Segment Start: SUPPLIED RECORDS

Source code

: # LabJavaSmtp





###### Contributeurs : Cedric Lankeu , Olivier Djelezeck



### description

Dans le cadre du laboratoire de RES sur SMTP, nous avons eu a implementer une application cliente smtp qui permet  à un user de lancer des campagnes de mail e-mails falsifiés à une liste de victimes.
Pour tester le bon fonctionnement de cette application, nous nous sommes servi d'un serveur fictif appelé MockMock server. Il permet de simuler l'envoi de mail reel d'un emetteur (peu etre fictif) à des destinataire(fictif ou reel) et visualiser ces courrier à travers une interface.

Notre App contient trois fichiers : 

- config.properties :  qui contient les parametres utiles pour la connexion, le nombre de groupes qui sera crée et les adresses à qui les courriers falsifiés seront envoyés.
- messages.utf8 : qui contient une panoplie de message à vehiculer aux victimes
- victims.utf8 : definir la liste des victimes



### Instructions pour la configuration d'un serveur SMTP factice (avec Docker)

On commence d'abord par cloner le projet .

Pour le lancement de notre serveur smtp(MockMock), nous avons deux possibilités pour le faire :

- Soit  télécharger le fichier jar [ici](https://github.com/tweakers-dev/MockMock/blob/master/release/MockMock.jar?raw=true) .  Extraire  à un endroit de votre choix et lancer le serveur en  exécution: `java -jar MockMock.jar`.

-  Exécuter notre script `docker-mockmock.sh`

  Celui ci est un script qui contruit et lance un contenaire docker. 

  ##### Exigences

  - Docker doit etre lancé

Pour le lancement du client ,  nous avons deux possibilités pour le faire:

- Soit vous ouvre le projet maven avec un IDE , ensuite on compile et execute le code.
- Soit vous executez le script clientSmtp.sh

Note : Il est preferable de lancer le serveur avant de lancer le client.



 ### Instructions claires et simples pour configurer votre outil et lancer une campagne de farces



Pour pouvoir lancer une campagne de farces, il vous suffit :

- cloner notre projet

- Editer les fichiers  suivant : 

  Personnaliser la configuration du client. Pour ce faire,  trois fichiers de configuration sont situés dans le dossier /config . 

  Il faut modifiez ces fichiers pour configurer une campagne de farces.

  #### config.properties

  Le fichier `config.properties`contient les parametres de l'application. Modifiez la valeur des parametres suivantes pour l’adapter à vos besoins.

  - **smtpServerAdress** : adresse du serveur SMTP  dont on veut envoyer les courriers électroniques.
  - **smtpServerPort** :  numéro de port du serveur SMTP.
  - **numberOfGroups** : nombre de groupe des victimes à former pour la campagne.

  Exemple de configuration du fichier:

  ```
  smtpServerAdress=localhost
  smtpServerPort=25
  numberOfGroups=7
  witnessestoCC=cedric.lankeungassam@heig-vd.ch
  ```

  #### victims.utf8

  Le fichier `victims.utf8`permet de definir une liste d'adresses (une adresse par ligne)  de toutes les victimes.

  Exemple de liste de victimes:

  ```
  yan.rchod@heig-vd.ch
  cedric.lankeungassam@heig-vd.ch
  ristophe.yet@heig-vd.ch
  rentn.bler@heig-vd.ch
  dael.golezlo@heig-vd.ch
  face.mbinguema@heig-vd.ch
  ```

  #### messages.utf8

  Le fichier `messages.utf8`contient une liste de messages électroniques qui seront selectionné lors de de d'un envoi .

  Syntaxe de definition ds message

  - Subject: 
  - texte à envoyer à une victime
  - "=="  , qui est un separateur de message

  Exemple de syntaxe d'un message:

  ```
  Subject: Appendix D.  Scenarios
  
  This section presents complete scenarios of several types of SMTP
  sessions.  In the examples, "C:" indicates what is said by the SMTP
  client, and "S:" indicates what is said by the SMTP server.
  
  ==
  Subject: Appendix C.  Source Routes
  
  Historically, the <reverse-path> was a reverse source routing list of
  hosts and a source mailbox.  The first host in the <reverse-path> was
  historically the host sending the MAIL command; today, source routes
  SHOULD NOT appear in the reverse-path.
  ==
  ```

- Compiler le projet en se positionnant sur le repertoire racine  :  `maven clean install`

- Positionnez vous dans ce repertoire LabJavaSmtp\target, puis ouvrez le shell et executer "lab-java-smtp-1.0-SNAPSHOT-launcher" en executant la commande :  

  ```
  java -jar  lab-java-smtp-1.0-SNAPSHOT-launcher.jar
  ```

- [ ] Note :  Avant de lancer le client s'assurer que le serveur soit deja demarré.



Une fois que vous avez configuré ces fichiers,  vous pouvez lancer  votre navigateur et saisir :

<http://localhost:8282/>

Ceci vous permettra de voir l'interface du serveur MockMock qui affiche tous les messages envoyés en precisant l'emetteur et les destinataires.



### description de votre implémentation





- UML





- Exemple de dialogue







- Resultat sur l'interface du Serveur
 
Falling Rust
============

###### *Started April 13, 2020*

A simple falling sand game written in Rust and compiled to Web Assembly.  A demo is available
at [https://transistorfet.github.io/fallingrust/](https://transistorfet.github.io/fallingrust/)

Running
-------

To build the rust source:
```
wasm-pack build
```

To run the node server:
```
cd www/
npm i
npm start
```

Segment End: SUPPLIED RECORDS

### PROBLEM DESCRIPTION
Please show each line in the records above that contains "courriers".

### TASK ANSWER
- config.properties :  qui contient les parametres utiles pour la connexion, le nombre de groupes qui sera crée et les adresses à qui les courriers falsifiés seront envoyés.
  - **smtpServerAdress** : adresse du serveur SMTP  dont on veut envoyer les courriers électroniques.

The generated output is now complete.